The FARC is one of the best-armed guerrilla organisations in the world. It was recently at the centre of political events in Colombia when President Alvaro Uribe decided to release guerrillas held prisoner unilaterally. This was intended to open the way for dialogue that could lead to a humanitarian exchange with the group of 57 hostages held by the FARC, which includes former presidential candidate Ingrid Bétancourt.
The Revolutionary Armed Forces of Colombia at a Crossroads
The Revolutionary Armed Forces of Colombia (FARC) guerrilla organisation was officially created in 1964. Marxist-inspired and totalling some 15,000 men, it made up the most significant guerrilla force in Colombia, well ahead of the National Liberation Army (ELN) which was inspired by the influence of Che Guevara, and numbered about 6,000. The FARC have been led by Pédro Antonio Marin since their creation. His pseudonym is Manuel Marulanda, and his alias ‘Tirofijo’ (the one with the accurate aim). Each member of FARC’s senior staff has a pseudonym and an alias or nom de guerre.
Manuel Marulanda was born in 1928 and became a member of a guerrilla group in the Tolima region at the age of 22. This was a peasant self-defence force which did not take part in kidnappings or racketeering. He has been a member of the Communist Party since 1957, and was very active in peasant self-defence forces throughout the 1950s. Between 1949 and 1952, a period when the popular armed defence was beginning to bear fruit, the Communist Party ordered that self-defence committees should be created. But it was the youth wing of the Liberal Party which pitched into armed reprisals against the forces of public order. Those who took part later included the communist guerrilla elite: Juan de Jesus Trujillo Alape, alias Ciro Trujillo Castano; Jacabo Prias Alape; and Pedro Antonio Marin, alias Manuel Marulanda, the FARC’s future leader.

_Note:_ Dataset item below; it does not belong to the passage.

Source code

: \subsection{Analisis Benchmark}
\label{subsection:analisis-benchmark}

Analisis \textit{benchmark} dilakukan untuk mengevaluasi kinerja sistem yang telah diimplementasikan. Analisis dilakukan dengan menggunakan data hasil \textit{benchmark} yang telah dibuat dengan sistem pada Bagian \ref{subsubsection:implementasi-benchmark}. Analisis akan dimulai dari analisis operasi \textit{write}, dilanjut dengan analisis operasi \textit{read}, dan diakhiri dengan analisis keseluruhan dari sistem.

The FARC have been in evidence since the 1950s. They began to make their presence felt alongside the Liberal Party, which was one of the two major, traditional political movements in Colombia. For a long time ‘Tirofijo’ had been seeking to put together a coherent armed group in order to become a key player in a country which had for long been locked in a political and armed confrontation between the Conservative and Liberal Parties. He created a very structured guerrilla organisation.